Morton Heilig was a thought-leader amongst the early VR innovators of his time. By applying his cinematographer experience he developed the Sensorama machine over several years from 1957, patenting it in 1962.

The Sensorama was a big, bulky, machine shaped like a arcade game machine from the arcades of the 1980s and was an impressive achievement for 1950s and 1960s technology. The game gave the player a recreation of the experience of riding a motorcycle on the streets of Brooklyn. The player felt the wind on their face, the vibration of the motorcycle seat, a 3D view, and even smells of the city.

He wanted to create “cinema of the future.” The Sensorama was burdened however, from the high costs of the filmmaking. The problem was that the business community couldn’t figure out how to sell it. He was not able to find the funds necessary to create new 3D immersive films.
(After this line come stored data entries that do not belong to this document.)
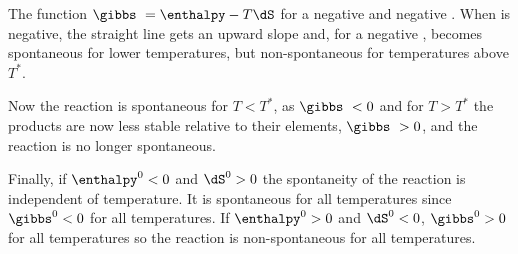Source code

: \documentclass[../mit-general-chemistry.tex]{subfiles}
\begin{document}
\begin{hfigure}
  \begin{center}
  \end{center}
  
  \caption{The function $\gibbs\ = \enthalpy - T \dS$ for a negative
    \dS and negative \enthalpy. When \dS is negative, the straight
    line gets an upward slope and, for a negative \enthalpy, becomes
    spontaneous for lower temperatures, but non-spontaneous for
    temperatures above $T^*$.}
\end{hfigure}

Now the reaction is spontaneous for $T < T^*$, as $\gibbs\ < 0$ and for
$T > T^*$ the products are now less stable relative to their elements,
$\gibbs\ > 0$, and the reaction is no longer spontaneous.

Finally, if $\enthalpy^0 < 0$ and $\dS^0 > 0$ the spontaneity of the
reaction is independent of temperature. It is spontaneous for all
temperatures since $\gibbs^0 < 0$ for all temperatures. If
$\enthalpy^0 > 0$ and $\dS^0 < 0$, $\gibbs^0 > 0$ for all temperatures
so the reaction is non-spontaneous for all temperatures.
\end{document}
Ivan Sutherland (born May 16, 1938): Innovator of the Head Mounted Display

The next big step for VR was to miniaturise the experience small enough for it to fit on someone’s head, and the start of this idea was with the 1968 3D Head-Mounted Display System created by Sutherland and an enthusiastic team at Harvard University. The system is widely considered to be the first virtual reality (VR) head-mounted display (HMD) system. This lead to decades of research and development in VR, and how to make the hardware smaller, lighter and more wearable.

The HMD was named the sword of Damocles because of its heavy structure suspended from the ceiling above the user; The system displayed output from a computer program in the stereoscopic display.

When Sutherland moved to the University of Utah in the late 1960s, work on integrating the various components into a single HMD system was begun. By the end of the decade, the first fully functional integrated HMD system was operational. The first display application was a cube suspended in the air in front of the user. That is why the system is often cited as a precursor to VR and AR technology.

Ivan Sutherland was an innovator in other areas of computer technology as well, He invented the Sketchpad computer program in 1962, the first drawing program on a computer screen. Ivan Sutherland was introduced to the National Inventors Hall of fame in 2016.

Jaron Lanir (Born 3 May 1960): Developing VR further and popularising the term Virtual Reality

Lanier’s name is often associated with Virtual Reality research. He either coined or popularized the term ‘Virtual Reality’ and in the early 1980s when he founded VPL Research, the first company to sell VR products.

In the late 1980s he led the team that developed the first implementations of multi-person virtual worlds using head mounted displays, as well as the first “avatars,” or representations of users within a virtual world. While at VPL, he and his colleagues developed the first implementations of virtual reality applications in surgical simulation, vehicle interior prototyping, virtual sets for television production, and assorted other areas. He led the team that developed the first widely used software platform architecture for immersive virtual reality applications.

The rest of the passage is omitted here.